Real-time data requires processing and analytics tasks to be performed within seconds. Organizations often struggle to store and process this data quickly enough. High throughput, large volumes, different data formats, and a lot more need to be addressed. So, companies should find a way to effectively manage these factors while processing real-time data. 

In this article, we’ll see what Apache Iceberg is and how it suits streaming data. 

Challenges in Using Data Lake for Streaming Data

A data lake is a central repository that lets you store and process large amounts of data. This stores the data in its original format, whether structured or unstructured. However, there are challenges associated with handling streaming data.

  • Bulk updates: Data lakes store tremendous amounts of data, and companies want to update this data frequently. As the data is stored in raw format, ensuring data consistency during updates isn’t easy. 

Especially in streaming use cases, data updates occur so often, which becomes a pain point without a structured storage system.

  • Small file problem: Streaming data involves frequent updates. Imagine creating a small file each time data is ingested—every minute or so in real-time streaming

This results in millions of files adding up to your data lake every day. After a few months, it takes forever to extract and perform analytics on these millions of files.

  • Schema evolution: Streaming data doesn’t always come in a consistent format. It demands flexible schema evolution while maintaining data consistency. 

Schema evolution means updating the current schema to accommodate changing data over time. Unfortunately, data lakes with unstructured storage systems lack schema evolution support.

These challenges make unstructured data lakes inefficient for high-scale streaming data. That’s where the Apache Iceberg comes to the rescue. Let’s explore what it is and its benefits for streaming data. 

What is the Apache Iceberg?

Apache Iceberg isn’t an execution engine like Apache Spark, a database software like MySQL, or a data storage repository like data lake. Iceberg is a table format that integrates with data lake and provides structured format to your raw data files. 

The Iceberg format includes schema evolution, partitioning, and version rollback features within the data lake. Its table format makes it easy for query and execution engines to smoothly interact with the data and perform necessary operations.

Netflix created Iceberg to address the performance and other challenges encountered with Apache Hive tables. In 2018, the company donated Iceberg to the Apache foundation to make it open source and accessible to all organizations.

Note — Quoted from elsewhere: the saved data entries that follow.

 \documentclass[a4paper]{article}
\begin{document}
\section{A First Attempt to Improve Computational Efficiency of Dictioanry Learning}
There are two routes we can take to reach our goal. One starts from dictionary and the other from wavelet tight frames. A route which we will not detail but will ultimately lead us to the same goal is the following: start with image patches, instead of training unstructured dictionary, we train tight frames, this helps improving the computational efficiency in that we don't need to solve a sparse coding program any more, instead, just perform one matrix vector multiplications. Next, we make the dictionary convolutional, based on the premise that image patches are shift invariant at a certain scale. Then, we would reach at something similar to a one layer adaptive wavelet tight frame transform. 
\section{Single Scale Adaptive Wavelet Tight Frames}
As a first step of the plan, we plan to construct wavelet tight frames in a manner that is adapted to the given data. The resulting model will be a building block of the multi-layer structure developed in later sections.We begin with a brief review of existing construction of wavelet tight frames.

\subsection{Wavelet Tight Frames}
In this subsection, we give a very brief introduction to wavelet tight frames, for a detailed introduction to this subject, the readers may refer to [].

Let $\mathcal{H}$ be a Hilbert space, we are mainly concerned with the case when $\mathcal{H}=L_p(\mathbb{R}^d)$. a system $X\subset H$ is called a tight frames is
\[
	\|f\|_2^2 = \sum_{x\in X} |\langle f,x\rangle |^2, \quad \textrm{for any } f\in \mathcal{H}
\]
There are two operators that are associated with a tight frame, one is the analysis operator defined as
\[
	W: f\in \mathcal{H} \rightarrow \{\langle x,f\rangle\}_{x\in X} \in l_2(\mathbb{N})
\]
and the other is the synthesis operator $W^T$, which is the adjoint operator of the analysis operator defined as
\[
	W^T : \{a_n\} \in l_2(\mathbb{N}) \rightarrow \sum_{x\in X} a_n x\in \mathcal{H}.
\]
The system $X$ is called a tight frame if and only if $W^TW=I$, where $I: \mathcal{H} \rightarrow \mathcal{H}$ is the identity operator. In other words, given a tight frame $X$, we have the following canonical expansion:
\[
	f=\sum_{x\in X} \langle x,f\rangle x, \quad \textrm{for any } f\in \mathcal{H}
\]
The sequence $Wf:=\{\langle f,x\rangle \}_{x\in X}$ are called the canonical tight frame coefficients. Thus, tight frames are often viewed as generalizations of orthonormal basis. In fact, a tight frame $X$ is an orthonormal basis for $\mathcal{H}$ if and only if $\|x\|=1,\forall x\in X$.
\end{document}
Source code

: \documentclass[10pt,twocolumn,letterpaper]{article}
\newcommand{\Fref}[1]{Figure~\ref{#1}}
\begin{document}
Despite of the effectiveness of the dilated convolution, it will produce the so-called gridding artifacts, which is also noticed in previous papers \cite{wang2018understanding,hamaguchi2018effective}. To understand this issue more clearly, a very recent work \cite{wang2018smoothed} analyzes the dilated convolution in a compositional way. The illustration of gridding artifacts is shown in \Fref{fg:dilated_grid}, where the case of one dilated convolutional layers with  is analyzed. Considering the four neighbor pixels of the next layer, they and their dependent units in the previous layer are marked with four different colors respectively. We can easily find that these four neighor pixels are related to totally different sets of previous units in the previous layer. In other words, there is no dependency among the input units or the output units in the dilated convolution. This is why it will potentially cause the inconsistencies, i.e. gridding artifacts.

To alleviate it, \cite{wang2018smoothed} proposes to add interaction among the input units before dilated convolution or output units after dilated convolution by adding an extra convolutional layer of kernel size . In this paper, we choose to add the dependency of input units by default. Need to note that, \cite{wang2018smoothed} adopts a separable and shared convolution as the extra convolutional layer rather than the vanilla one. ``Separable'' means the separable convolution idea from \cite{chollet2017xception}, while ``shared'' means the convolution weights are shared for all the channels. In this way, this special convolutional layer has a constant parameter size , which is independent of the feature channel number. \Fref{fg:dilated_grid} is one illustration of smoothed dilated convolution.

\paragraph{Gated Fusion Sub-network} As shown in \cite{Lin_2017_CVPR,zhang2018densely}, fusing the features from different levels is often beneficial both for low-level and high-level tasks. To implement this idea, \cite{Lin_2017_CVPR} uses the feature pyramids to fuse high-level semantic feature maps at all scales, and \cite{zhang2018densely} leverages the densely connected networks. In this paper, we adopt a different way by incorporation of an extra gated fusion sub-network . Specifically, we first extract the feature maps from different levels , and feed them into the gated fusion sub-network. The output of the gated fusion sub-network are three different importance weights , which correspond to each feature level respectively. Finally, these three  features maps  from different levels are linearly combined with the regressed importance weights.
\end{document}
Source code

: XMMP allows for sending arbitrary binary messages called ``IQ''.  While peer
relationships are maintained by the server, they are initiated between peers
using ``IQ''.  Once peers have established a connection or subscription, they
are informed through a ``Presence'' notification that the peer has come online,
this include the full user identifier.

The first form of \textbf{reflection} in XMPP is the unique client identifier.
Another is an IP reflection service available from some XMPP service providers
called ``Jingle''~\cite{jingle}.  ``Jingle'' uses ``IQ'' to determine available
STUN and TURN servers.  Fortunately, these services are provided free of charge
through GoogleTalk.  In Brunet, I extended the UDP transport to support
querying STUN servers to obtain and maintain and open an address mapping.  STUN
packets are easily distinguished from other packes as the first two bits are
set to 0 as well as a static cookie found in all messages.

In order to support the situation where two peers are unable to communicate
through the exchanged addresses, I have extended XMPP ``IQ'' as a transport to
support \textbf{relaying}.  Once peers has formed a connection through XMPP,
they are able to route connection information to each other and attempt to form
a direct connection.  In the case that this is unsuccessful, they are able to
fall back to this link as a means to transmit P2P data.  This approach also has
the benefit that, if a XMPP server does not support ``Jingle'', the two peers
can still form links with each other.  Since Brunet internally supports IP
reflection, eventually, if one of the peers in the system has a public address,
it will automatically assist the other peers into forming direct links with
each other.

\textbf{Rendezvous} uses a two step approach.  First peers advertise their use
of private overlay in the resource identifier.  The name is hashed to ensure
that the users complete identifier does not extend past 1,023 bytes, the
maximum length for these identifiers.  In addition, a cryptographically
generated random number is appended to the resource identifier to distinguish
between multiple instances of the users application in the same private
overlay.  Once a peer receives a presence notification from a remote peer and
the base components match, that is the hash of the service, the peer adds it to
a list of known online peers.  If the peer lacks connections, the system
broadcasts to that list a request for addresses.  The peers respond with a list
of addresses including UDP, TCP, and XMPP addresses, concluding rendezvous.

Apache Iceberg’s Approach to Streaming Data

Let’s first understand the two popular paradigms that Iceberg supports: MoR (Merge-on-Read) and CoW (Copy-on-Write). Then, we can conclude the right approach for streaming data use cases.

1. CoW (Copy-on-Write): In this approach, every time a modification is made, the entire data file is rewritten with the updated information, even if it involves updating just a single row. 

This makes sense when updating a large number of records. However, rewriting the entire file just to update a few rows makes small and frequent changes expensive. 

Before diving into the MoR(Merge-on-Read) approach, you should know what delete files are. Delete files log all the records that are logically deleted in the dataset so they can be ignored while querying the table.  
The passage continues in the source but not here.